Sono stata in contesti tutti al maschile e mi sono sentita in difficoltà, io che non ho paura delle mie idee e che cerco di essere sempre preparata, mi sono sentita un’aliena a cui nel tavolo delle discussioni toccava l’angolo e che tutti guardavano con sospetto, sorpresi di scoprire che avessi delle qualità etichettabili. Li vedi sgranare gli occhi e fissarti. Ho ormai superato i 40 anni, ho fatto scelte difficili, non ho accettato compromessi ed ho placcato le molestie, il body shaming e le offese di ogni ordine e grado, mi è costato? Moltissimo, ma non mollo e vorrei che come me le donne fossero ciò che desiderano in ogni istante, che nessuno le trattasse come vittime senza anima o come carnefici senza speranza.

Dovremmo avere la libertà di dire che la maggior parte delle donne pagano ancora un prezzo altissimo, per non uniformarsi a chi decide di essere la segretaria ammiccante o l’accompagnatrice di turno, non si può decidere di farsi paladina delle altre ad uso e consumo della nostra posizione, si è donne sempre, in qualsiasi circostanza con obiettività, volontà e sacrificio. Non ho sentito nessuno dire che se non si parte da questo non c’è alcuna legge che tenga per la parità di genere, tutto fumo e niente arrosto. Non molliamo anche quando sarà dura, quando ci sembrerà impossibile rompere gli schemi, non molliamo.

Ho giurato di non stare mai in silenzio, in qualunque luogo e in qualunque situazione in cui degli esseri umani siano costretti a subire sofferenze e umiliazioni. Dobbiamo sempre schierarci.
La neutralità favorisce l’oppressore, mai la vittima.
Il silenzio aiuta il carnefice, mai il torturato.

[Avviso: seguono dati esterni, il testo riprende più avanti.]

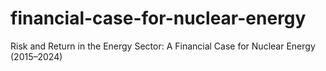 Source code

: # financial-case-for-nuclear-energy
Risk and Return in the Energy Sector: A Financial Case for Nuclear Energy (2015–2024)
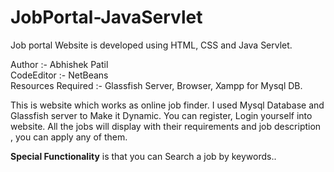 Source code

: # JobPortal-JavaServlet
Job portal Website is developed using HTML, CSS and Java Servlet.

Author :- Abhishek Patil <br>
CodeEditor :- NetBeans <br>
Resources Required :- Glassfish Server, Browser, Xampp for Mysql DB.

This is website which works as online job finder. I used Mysql Database and Glassfish server to Make it Dynamic.
You can register, Login yourself into website.
All the jobs will display with their requirements and job description , you can apply any of them.

**Special Functionality** is that you can Search a job by keywords..
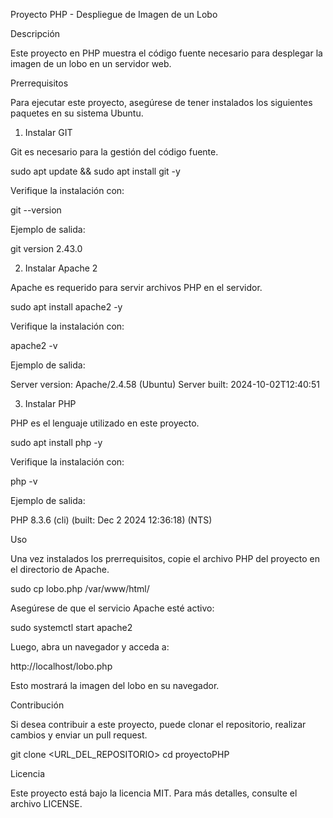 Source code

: Proyecto PHP - Despliegue de Imagen de un Lobo

Descripción

Este proyecto en PHP muestra el código fuente necesario para desplegar la imagen de un lobo en un servidor web.

Prerrequisitos

Para ejecutar este proyecto, asegúrese de tener instalados los siguientes paquetes en su sistema Ubuntu.

1. Instalar GIT

Git es necesario para la gestión del código fuente.

sudo apt update && sudo apt install git -y

Verifique la instalación con:

git --version

Ejemplo de salida:

git version 2.43.0

2. Instalar Apache 2

Apache es requerido para servir archivos PHP en el servidor.

sudo apt install apache2 -y

Verifique la instalación con:

apache2 -v

Ejemplo de salida:

Server version: Apache/2.4.58 (Ubuntu)
Server built:   2024-10-02T12:40:51

3. Instalar PHP

PHP es el lenguaje utilizado en este proyecto.

sudo apt install php -y

Verifique la instalación con:

php -v

Ejemplo de salida:

PHP 8.3.6 (cli) (built: Dec  2 2024 12:36:18) (NTS)

Uso

Una vez instalados los prerrequisitos, copie el archivo PHP del proyecto en el directorio de Apache.

sudo cp lobo.php /var/www/html/

Asegúrese de que el servicio Apache esté activo:

sudo systemctl start apache2

Luego, abra un navegador y acceda a:

http://localhost/lobo.php

Esto mostrará la imagen del lobo en su navegador.

Contribución

Si desea contribuir a este proyecto, puede clonar el repositorio, realizar cambios y enviar un pull request.

git clone <URL_DEL_REPOSITORIO>
cd proyectoPHP

Licencia

Este proyecto está bajo la licencia MIT. Para más detalles, consulte el archivo LICENSE.
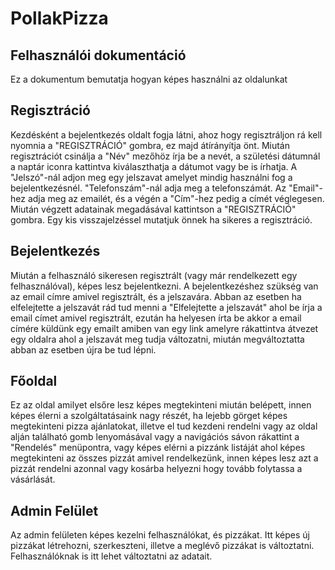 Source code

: #  PollakPizza 

## Felhasználói dokumentáció
Ez a dokumentum bemutatja hogyan képes használni az oldalunkat

## Regisztráció
Kezdésként a bejelentkezés oldalt fogja látni, ahoz hogy regisztráljon rá kell nyomnia a "REGISZTRÁCIÓ" gombra, ez majd átírányítja önt. Miután regisztrációt csinálja a "Név" mezőhöz írja be a nevét, a születési dátumnál a naptár iconra kattintva kiválaszthatja a dátumot vagy be is írhatja. A "Jelszó"-nál adjon meg egy jelszavat amelyet mindig használni fog a bejelentkezésnél. "Telefonszám"-nál adja meg a telefonszámát. Az "Email"-hez adja meg az emailét, és a végén a "Cím"-hez pedig a címét véglegesen. Miután végzett adatainak megadásával kattintson a "REGISZTRÁCIÓ" gombra. Egy kis visszajelzéssel mutatjuk önnek ha sikeres a regisztráció.

## Bejelentkezés
Miután a felhasználó sikeresen regisztrált (vagy már rendelkezett egy felhasználóval), képes lesz bejelentkezni. A bejelentkezéshez szükség van az email címre amivel regisztrált, és a jelszavára. Abban az esetben ha elfelejtette a jelszavát rád tud menni a "Elfelejtette a jelszavát" ahol be írja a email címet amivel regisztrált, ezután ha helyesen írta be akkor a email címére küldünk egy emailt amiben van egy link amelyre rákattintva átvezet egy oldalra ahol a jelszavát meg tudja változatni, miután megváltoztatta abban az esetben újra be tud lépni.

## Főoldal
Ez az oldal amilyet elsőre lesz képes megtekinteni miután belépett, innen képes élerni a szolgáltatásaink nagy részét, ha lejebb görget képes megtekinteni pizza ajánlatokat, illetve el tud kezdeni rendelni vagy az oldal alján található gomb lenyomásával vagy a navigációs sávon rákattint a "Rendelés" menüpontra, vagy képes elérni a pizzánk listáját ahol képes megtekinteni az összes pizzát amivel rendelkezünk, innen képes lesz azt a pizzát rendelni azonnal vagy kosárba helyezni hogy tovább folytassa a vásárlását.

## Admin Felület
Az admin felületen képes kezelni felhasználókat, és pizzákat. Itt képes új pizzákat létrehozni, szerkeszteni, illetve a meglévő pizzákat is változtatni. Felhasználóknak is itt lehet változtatni az adatait.
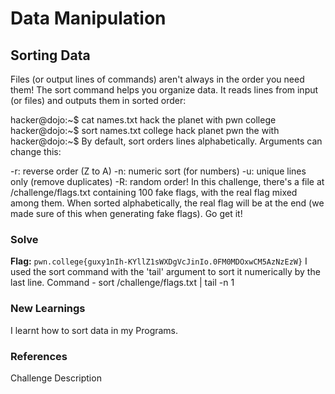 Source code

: # Data Manipulation

## Sorting Data
Files (or output lines of commands) aren't always in the order you need them! 
The sort command helps you organize data. It reads lines from input (or files) and outputs them in sorted order:

hacker@dojo:~$ cat names.txt
  hack
  the
  planet
  with
  pwn
  college
hacker@dojo:~$ sort names.txt
  college
  hack
  planet
  pwn
  the
  with
hacker@dojo:~$
By default, sort orders lines alphabetically. Arguments can change this:

-r: reverse order (Z to A)
-n: numeric sort (for numbers)
-u: unique lines only (remove duplicates)
-R: random order!
In this challenge, there's a file at /challenge/flags.txt containing 100 fake flags, with the real flag mixed among them. When sorted alphabetically, 
the real flag will be at the end (we made sure of this when generating fake flags). 
Go get it!

### Solve
**Flag:** `pwn.college{guxy1nIh-KYllZ1sWXDgVcJinIo.0FM0MDOxwCM5AzNzEzW}`
I used the sort command with the 'tail' argument to sort it numerically by the last line.
Command - sort /challenge/flags.txt | tail -n 1

### New Learnings
I learnt how to sort data in my Programs.

### References 
Challenge Description
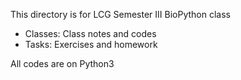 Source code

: This directory is for LCG Semester III BioPython class

+ Classes: Class notes and codes
+ Tasks: Exercises and homework

All codes are on Python3
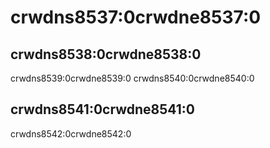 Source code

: # crwdns8537:0crwdne8537:0

## crwdns8538:0crwdne8538:0

crwdns8539:0crwdne8539:0 crwdns8540:0crwdne8540:0

## crwdns8541:0crwdne8541:0

crwdns8542:0crwdne8542:0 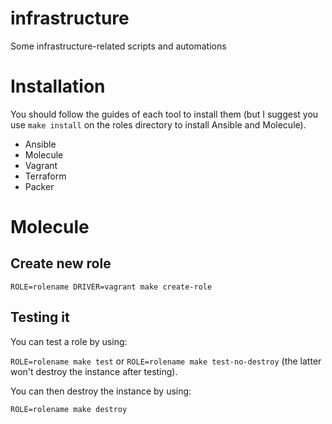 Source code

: # infrastructure
Some infrastructure-related scripts and automations

# Installation

You should follow the guides of each tool to install them (but I suggest you use `make install` on the roles directory to install Ansible and Molecule).

- Ansible
- Molecule
- Vagrant
- Terraform
- Packer

# Molecule

## Create new role

`ROLE=rolename DRIVER=vagrant make create-role`

## Testing it

You can test a role by using:

`ROLE=rolename make test` or `ROLE=rolename make test-no-destroy` (the latter won't destroy the instance after testing).

You can then destroy the instance by using:

`ROLE=rolename make destroy` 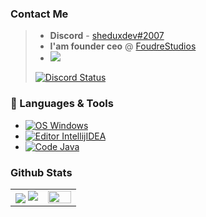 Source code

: ### Contact Me

> - **Discord** - [sheduxdev#2007](https://discordapp.com/users/458172960675594251)
> - **I'am founder ceo** @ [FoudreStudios](https://github.com/FoudreStudios)
> - [![](https://visitcount.itsvg.in/api?id=sheduxdev&label=Profile%20Views&color=0&icon=0&pretty=true)](https://visitcount.itsvg.in)
> 
> [![Discord Status](https://lanyard.cnrad.dev/api/458172960675594251)](https://discord.com/channels/@me/458172960675594251)

### 🔧 Languages & Tools

- [![OS Windows](https://img.shields.io/badge/OS-Windows-0078D6?style=flat-square&logo=windows&logoColor=blue)](https://www.microsoft.com/windows)
- [![Editor IntellijIDEA](https://img.shields.io/badge/IntelliJIDEA-000000.svg?style=for-the-badge&logo=intellij-idea&logoColor=white)]([https://code.visualstudio.com/](https://www.jetbrains.com/idea/))
- [![Code Java](https://img.shields.io/badge/java-%23ED8B00.svg?style=for-the-badge&logo=java&logoColor=white)](https://www.java.com/tr/)

### Github Stats

<table border="0" align="center">
    <tr border="0">
        <td width="50%" align="center">
            <img align="center"; src="https://github-readme-stats.vercel.app/api?username=sheduxdev&theme=onedark&show_icons=true&count_private=true" />
            <img src="https://github-readme-streak-stats.herokuapp.com/?user=sheduxdev&theme=dark&hide_border=true" />
        </td>
        <td width="50%" align="center">
            <img align="center"; width=100%; src="https://github-readme-stats.vercel.app/api/top-langs/?username=sheduxdev&show_icons=true&layout=compact&theme=dark" />
        </td>
    </tr>
</table>

<br />
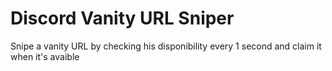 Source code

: # Discord Vanity URL Sniper
Snipe a vanity URL by checking his disponibility every 1 second and claim it when it's avaible
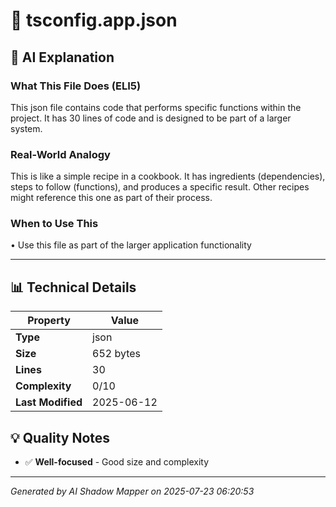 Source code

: # 📄 tsconfig.app.json

## 🤖 AI Explanation

### What This File Does (ELI5)
This json file contains code that performs specific functions within the project. It has 30 lines of code and is designed to be part of a larger system.

### Real-World Analogy
This is like a simple recipe in a cookbook. It has ingredients (dependencies), steps to follow (functions), and produces a specific result. Other recipes might reference this one as part of their process.

### When to Use This
• Use this file as part of the larger application functionality

---

## 📊 Technical Details

| Property | Value |
|----------|-------|
| **Type** | json |
| **Size** | 652 bytes |
| **Lines** | 30 |
| **Complexity** | 0/10 |
| **Last Modified** | 2025-06-12 |

## 💡 Quality Notes

- ✅ **Well-focused** - Good size and complexity

---
*Generated by AI Shadow Mapper on 2025-07-23 06:20:53* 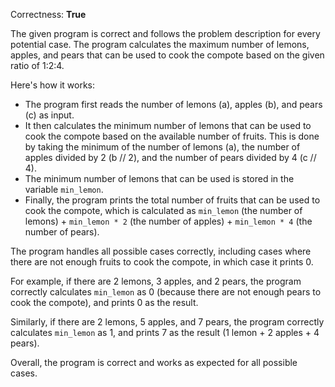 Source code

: Correctness: **True**

The given program is correct and follows the problem description for every potential case. The program calculates the maximum number of lemons, apples, and pears that can be used to cook the compote based on the given ratio of 1:2:4. 

Here's how it works:

- The program first reads the number of lemons (a), apples (b), and pears (c) as input.
- It then calculates the minimum number of lemons that can be used to cook the compote based on the available number of fruits. This is done by taking the minimum of the number of lemons (a), the number of apples divided by 2 (b // 2), and the number of pears divided by 4 (c // 4). 
- The minimum number of lemons that can be used is stored in the variable `min_lemon`.
- Finally, the program prints the total number of fruits that can be used to cook the compote, which is calculated as `min_lemon` (the number of lemons) + `min_lemon * 2` (the number of apples) + `min_lemon * 4` (the number of pears).

The program handles all possible cases correctly, including cases where there are not enough fruits to cook the compote, in which case it prints 0. 

For example, if there are 2 lemons, 3 apples, and 2 pears, the program correctly calculates `min_lemon` as 0 (because there are not enough pears to cook the compote), and prints 0 as the result. 

Similarly, if there are 2 lemons, 5 apples, and 7 pears, the program correctly calculates `min_lemon` as 1, and prints 7 as the result (1 lemon + 2 apples + 4 pears).

Overall, the program is correct and works as expected for all possible cases. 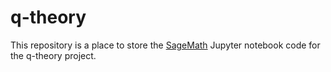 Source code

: # q-theory
This repository is a place to store the [SageMath](https://www.sagemath.org/) Jupyter notebook code for the q-theory project.
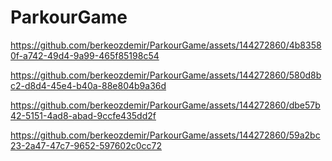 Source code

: # ParkourGame
https://github.com/berkeozdemir/ParkourGame/assets/144272860/4b83580f-a742-49d4-9a99-465f85198c54



https://github.com/berkeozdemir/ParkourGame/assets/144272860/580d8bc2-d8d4-45e4-b40a-88e804b9a36d




https://github.com/berkeozdemir/ParkourGame/assets/144272860/dbe57b42-5151-4ad8-abad-9ccfe435dd2f




https://github.com/berkeozdemir/ParkourGame/assets/144272860/59a2bc23-2a47-47c7-9652-597602c0cc72



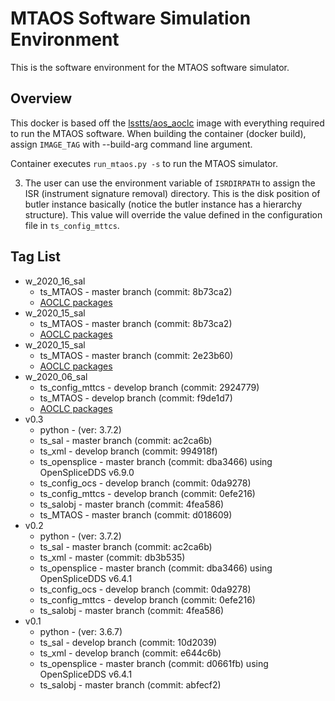 # MTAOS Software Simulation Environment

This is the software environment for the MTAOS software simulator.

## Overview

This docker is based off the [lsstts/aos_aoclc](https://hub.docker.com/repository/docker/lsstts/aos_aoclc) image with everything required to run the MTAOS software. When building the container (docker build), assign `IMAGE_TAG` with --build-arg command line argument.

Container executes `run_mtaos.py -s` to run the MTAOS simulator.

3. The user can use the environment variable of `ISRDIRPATH` to assign the ISR (instrument signature removal) directory. This is the disk position of butler instance basically (notice the butler instance has a hierarchy structure). This value will override the value defined in the configuration file in `ts_config_mttcs`.

## Tag List

- w_2020_16_sal
  - ts_MTAOS - master branch (commit: 8b73ca2)
  - [AOCLC packages](https://hub.docker.com/repository/docker/lsstts/aos_aoclc)
- w_2020_15_sal
  - ts_MTAOS - master branch (commit: 8b73ca2)
  - [AOCLC packages](https://hub.docker.com/repository/docker/lsstts/aos_aoclc)
- w_2020_15_sal
  - ts_MTAOS - master branch (commit: 2e23b60)
  - [AOCLC packages](https://hub.docker.com/repository/docker/lsstts/aos_aoclc)
- w_2020_06_sal
  - ts_config_mttcs - develop branch (commit: 2924779)
  - ts_MTAOS - develop branch (commit: f9de1d7)
  - [AOCLC packages](https://hub.docker.com/repository/docker/lsstts/aos_aoclc)
- v0.3
  - python - (ver: 3.7.2)
  - ts_sal - master branch (commit: ac2ca6b)
  - ts_xml - develop branch (commit: 994918f)
  - ts_opensplice - master branch (commit: dba3466) using OpenSpliceDDS v6.9.0
  - ts_config_ocs - develop branch (commit: 0da9278)
  - ts_config_mttcs - develop branch (commit: 0efe216)
  - ts_salobj - master branch (commit: 4fea586)
  - ts_MTAOS - master branch (commit: d018609)
- v0.2
  - python - (ver: 3.7.2)
  - ts_sal - master branch (commit: ac2ca6b)
  - ts_xml - master (commit: db3b535)
  - ts_opensplice - master branch (commit: dba3466) using OpenSpliceDDS v6.4.1
  - ts_config_ocs - develop branch (commit: 0da9278)
  - ts_config_mttcs - develop branch (commit: 0efe216)
  - ts_salobj - master branch (commit: 4fea586)
- v0.1
  - python - (ver: 3.6.7)
  - ts_sal - develop branch (commit: 10d2039)
  - ts_xml - develop branch (commit: e644c6b)
  - ts_opensplice - master branch (commit: d0661fb) using OpenSpliceDDS v6.4.1
  - ts_salobj - master branch (commit: abfecf2)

Nasco in un piccolo paese della provincia di Avellino, con il sogno di girare il mondo e di fare la giornalista, sullo stile della Fallaci. Completamente immersa, sin dalla più tenera età nei libri e nella musica, ma mai musona o distante dagli altri. Sempre con una battaglia da combattere, sempre con l’insolenza nella risposta verso gli adulti o verso chi in qualche modo pensasse che le regole non potessero essere afferrate tra le dita e cambiate. Ho sempre avuto la Provincia nel cuore, ma l’ho sempre vissuta come un limite, una sorta di casa delle bambole troppo stretta, per chi non voleva conformarsi a quello che gli altri avevano già deciso io fossi o facessi. Decido di frequentare Giurisprudenza, con il sogno della Magistratura, invaghita del mito di Mani Pulite, ma la nostra terra è troppo complicata, per non imparare presto ad essere flessibile anche con i sogni e le speranze, per cui divento avvocato con una specializzazione in diritto del lavoro prima e diritto di famiglia poi, ma anomala anche nella professione e mal amalgamata alla casta degli avvocati della mia città. La politica e la cultura , i cuori pulsanti della mia esistenza, perché in un mondo che gira al contrario non posso rinunciare a dire la mia e a piantare semi di bellezza. Scrivo per diletto e per bisogno, con la speranza che prima o poi quei semi possano diventare alberi.